The Standard & Poor’s 500 Index is off to its best start in 20 years.
Despite the exceptional performance of U.S. stock markets year-to-date, and data that suggest economic growth remains steady, some analysts and investors have been pecking at Federal Reserve Chair Jerome Powell. They’re keen for the Fed to implement a rate cut, which could stimulate economic growth and help push stock markets higher, because inflation is lower than ideal, reported Howard Schneider and Ann Saphir of Reuters.
Recent data suggest core inflation is at 1.6 percent. That’s below the Fed’s target rate of 2 percent. Fed leaders have said they think low inflation may be temporary. Until a trend has been established to their satisfaction, they intend to do nothing. The Reuters article explained, “…preemptive…rate moves in either direction appear off the table for now, absent some unexpected event that raises new risks or shocks the economy into a higher or lower gear.”
Second-guessing the Fed is not new. In 1955, the ninth Chairman of the Federal Reserve, William McChesney Martin, offered this insight to the Fed’s work:
“Those who have the task of making [credit and monetary] policy don’t expect you to applaud. The Federal Reserve…is in the position of the chaperone who has ordered the punch bowl removed just when the party was really warming up.”

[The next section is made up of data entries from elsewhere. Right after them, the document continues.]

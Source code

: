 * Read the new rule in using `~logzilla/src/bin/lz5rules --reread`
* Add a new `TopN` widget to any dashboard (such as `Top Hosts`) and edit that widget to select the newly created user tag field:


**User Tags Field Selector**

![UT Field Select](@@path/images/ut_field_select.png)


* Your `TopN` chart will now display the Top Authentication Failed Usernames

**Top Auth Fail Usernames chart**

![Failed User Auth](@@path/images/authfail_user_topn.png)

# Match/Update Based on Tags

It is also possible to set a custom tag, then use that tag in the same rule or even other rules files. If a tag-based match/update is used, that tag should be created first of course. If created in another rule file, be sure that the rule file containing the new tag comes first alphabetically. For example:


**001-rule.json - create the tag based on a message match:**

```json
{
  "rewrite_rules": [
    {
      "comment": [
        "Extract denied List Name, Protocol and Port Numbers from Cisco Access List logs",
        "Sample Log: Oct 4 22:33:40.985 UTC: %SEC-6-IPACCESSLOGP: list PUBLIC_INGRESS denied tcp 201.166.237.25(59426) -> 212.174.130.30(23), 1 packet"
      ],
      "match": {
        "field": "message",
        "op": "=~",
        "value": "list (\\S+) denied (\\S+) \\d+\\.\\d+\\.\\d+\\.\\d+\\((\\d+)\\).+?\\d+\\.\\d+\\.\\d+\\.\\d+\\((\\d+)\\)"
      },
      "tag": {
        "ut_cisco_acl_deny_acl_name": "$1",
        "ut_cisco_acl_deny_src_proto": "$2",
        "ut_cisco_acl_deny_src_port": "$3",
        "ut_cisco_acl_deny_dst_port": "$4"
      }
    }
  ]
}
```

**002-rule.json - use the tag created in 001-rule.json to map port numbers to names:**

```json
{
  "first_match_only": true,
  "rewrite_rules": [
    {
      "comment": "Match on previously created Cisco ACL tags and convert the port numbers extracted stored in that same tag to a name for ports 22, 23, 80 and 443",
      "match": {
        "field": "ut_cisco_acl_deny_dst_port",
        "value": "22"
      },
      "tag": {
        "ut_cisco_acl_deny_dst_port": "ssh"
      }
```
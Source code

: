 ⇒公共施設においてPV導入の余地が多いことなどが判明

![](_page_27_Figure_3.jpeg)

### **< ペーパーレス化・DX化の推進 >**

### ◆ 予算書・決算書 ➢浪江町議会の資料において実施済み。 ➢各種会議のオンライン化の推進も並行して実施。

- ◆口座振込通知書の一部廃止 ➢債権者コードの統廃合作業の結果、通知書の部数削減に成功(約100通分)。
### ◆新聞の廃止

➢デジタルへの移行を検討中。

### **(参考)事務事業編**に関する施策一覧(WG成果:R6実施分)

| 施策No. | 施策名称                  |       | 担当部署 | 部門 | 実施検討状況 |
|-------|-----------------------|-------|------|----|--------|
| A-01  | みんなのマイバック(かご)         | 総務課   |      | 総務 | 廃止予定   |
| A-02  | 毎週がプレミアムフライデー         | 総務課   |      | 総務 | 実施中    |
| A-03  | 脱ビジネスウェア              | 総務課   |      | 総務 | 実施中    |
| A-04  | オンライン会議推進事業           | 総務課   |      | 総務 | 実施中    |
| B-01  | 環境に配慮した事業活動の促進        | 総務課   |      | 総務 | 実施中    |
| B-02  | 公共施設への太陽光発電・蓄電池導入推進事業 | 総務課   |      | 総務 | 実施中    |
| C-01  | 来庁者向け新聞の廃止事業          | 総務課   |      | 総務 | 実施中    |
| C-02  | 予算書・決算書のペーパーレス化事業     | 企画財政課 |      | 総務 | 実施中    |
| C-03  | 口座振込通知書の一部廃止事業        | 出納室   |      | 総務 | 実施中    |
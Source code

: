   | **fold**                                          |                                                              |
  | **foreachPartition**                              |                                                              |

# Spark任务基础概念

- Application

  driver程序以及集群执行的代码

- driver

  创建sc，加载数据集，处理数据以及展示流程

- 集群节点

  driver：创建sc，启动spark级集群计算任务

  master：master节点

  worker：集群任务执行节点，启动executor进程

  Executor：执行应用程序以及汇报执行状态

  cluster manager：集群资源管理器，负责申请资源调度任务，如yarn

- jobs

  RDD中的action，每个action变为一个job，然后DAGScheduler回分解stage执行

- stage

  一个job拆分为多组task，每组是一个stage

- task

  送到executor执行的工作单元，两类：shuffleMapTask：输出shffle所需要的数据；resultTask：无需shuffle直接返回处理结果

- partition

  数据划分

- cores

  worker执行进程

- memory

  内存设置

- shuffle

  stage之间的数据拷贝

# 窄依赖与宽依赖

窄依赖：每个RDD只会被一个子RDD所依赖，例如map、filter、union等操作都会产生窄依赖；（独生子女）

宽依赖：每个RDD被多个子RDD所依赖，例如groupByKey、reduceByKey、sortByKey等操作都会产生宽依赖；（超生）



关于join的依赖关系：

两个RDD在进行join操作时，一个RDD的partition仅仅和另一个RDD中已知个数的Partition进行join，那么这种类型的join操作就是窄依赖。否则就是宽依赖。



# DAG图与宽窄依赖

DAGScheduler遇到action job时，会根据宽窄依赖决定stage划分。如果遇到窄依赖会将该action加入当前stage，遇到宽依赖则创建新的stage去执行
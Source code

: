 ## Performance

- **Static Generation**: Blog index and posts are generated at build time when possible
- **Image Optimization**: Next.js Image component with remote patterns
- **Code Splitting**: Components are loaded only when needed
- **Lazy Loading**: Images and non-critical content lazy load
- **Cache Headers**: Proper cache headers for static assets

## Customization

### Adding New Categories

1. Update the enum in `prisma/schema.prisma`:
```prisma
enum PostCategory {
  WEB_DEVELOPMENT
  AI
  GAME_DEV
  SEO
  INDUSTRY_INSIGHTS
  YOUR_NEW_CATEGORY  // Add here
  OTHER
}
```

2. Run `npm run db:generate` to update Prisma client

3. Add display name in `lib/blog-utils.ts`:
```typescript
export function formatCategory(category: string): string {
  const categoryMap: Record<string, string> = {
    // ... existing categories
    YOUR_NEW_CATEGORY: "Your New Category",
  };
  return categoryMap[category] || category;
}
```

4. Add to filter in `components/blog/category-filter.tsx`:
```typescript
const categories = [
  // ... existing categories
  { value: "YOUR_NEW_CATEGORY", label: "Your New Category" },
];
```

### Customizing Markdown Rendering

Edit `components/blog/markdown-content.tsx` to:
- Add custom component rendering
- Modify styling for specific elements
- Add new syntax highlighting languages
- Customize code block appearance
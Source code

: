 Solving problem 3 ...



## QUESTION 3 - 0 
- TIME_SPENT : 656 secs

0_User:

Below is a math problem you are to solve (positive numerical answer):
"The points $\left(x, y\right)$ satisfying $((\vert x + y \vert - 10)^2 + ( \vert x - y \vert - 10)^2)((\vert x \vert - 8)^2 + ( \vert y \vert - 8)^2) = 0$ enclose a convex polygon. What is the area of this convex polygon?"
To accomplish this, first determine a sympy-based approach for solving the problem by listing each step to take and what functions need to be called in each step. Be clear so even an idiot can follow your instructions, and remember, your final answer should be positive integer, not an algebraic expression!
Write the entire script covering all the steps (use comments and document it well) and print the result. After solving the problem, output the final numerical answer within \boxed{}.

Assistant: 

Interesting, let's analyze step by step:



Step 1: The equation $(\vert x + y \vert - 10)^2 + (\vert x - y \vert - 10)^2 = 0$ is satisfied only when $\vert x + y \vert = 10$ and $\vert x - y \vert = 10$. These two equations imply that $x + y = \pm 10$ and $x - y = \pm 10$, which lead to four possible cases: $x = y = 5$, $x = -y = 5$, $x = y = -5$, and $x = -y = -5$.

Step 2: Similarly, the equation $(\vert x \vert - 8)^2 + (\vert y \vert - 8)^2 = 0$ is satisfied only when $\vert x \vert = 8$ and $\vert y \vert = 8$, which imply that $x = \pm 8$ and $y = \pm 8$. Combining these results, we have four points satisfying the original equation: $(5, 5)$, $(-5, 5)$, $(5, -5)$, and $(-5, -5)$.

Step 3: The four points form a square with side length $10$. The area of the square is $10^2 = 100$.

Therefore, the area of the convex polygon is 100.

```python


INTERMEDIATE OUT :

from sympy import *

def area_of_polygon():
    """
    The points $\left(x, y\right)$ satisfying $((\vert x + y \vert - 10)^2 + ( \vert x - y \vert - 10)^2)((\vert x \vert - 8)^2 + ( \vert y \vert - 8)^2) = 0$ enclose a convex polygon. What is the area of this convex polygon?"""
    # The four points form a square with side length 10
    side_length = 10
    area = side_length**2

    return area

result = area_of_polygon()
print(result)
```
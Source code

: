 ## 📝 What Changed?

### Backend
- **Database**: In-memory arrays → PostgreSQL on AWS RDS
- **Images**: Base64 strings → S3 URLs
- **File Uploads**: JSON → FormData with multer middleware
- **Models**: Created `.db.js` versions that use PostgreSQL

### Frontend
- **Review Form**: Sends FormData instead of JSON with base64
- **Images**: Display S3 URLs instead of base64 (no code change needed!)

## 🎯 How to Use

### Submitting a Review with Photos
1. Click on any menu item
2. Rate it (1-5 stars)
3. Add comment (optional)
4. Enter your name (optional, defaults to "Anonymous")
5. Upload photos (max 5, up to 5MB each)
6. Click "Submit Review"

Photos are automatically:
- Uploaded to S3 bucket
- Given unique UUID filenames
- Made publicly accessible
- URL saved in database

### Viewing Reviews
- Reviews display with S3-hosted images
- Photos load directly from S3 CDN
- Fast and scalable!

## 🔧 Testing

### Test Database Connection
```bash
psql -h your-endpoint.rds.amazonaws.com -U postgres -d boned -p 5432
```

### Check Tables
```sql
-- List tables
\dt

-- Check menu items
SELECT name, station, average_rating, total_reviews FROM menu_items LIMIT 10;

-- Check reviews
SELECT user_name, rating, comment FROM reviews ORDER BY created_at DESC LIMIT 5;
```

On Friday, jobs data suggested U.S. economic growth continues apace. The Bureau of Labor Statistics report showed unemployment was at a 49-year low. The news made investors happy, and the Nasdaq Composite and S&P 500 finished the week higher.
Overlooked economic indicators. Last week, the Federal Reserve Open Market Committee statement indicated inflation was below target levels. The report stated, “On a 12-month basis, overall inflation and inflation for items other than food and energy have declined and are running below 2 percent.”
A less respected economic indicator is telling a similar story about inflation. The Tooth Fairy Index confirms the value of a baby tooth isn’t what it used to be. For the second consecutive year, the average monetary gift left behind by the Tooth Fairy was less generous. In 2018, it fell 43 cents to $3.70, on average.
There are regional differences. West Coast Tooth Fairies are, typically, more generous than Midwest tooth fairies. The regional numbers for 2018 looked like this:
- $4.19 was the average payout on the West Coast. That’s down 66 cents from $4.85 in 2017.
- $3.91 was the average payout in the South. That’s down 21 cents from $4.12 in 2017.
- $3.75 was the average payout in the Northeast. That’s down 60 cents from $4.35 in 2017.
- $2.97 was the average payout in the Midwest. That’s down 47 cents from $3.44 in 2017.
The first baby tooth lost continues to command a higher value than other teeth. It was worth $4.96, on average, across the country.
The non-monetary benefits of impending Tooth Fairy visits can be significant. They may include: 1) early bedtime in anticipation of the visit; 2) joy when compensated for a lost tooth; 3) a chance to discuss the importance of oral hygiene; and 4) the opportunity to teach kids about saving.
Weekly Focus – Think About It
“Joy, feeling one’s own value, being appreciated and loved by others, feeling useful and capable of production are all factors of enormous value for the human soul.”
–Maria Montessori, Italian physician and educator
Best regards,
John F. Reutemann, Jr., CLU, CFP®
P.S. Please feel free to forward this commentary to family, friends, or colleagues. If you would like us to add them to the list, please reply to this email with their email address and we will ask for their permission to be added.
Investment advice offered through Research Financial Strategies, a registered investment advisor.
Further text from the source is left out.